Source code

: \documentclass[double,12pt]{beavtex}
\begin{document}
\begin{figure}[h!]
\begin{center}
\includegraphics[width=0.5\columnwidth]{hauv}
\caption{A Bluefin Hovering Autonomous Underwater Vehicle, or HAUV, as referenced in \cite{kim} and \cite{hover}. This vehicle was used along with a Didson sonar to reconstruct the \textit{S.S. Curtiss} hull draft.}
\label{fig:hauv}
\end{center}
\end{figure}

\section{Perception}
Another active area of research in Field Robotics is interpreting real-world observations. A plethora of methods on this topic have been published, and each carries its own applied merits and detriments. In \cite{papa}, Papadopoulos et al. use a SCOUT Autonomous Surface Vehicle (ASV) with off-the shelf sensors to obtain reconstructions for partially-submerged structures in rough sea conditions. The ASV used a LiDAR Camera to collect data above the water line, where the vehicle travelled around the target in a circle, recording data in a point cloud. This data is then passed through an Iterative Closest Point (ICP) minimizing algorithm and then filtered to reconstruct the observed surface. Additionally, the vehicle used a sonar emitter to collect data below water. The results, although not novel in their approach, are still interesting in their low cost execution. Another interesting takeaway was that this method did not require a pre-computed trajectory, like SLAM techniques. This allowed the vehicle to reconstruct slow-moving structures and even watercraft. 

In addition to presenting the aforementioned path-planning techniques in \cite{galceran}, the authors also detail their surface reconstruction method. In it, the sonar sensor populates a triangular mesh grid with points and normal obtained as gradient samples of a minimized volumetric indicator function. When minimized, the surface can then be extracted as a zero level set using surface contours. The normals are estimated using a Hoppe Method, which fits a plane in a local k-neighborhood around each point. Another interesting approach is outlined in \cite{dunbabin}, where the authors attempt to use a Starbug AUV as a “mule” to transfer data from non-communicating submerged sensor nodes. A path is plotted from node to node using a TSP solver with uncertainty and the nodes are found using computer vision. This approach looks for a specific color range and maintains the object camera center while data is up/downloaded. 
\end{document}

* * *

## [Try it]
From the listing above, copy every line that holds the string "begin".

## [Reply to the exercise]
\begin{document}
\begin{figure}[h!]
\begin{center}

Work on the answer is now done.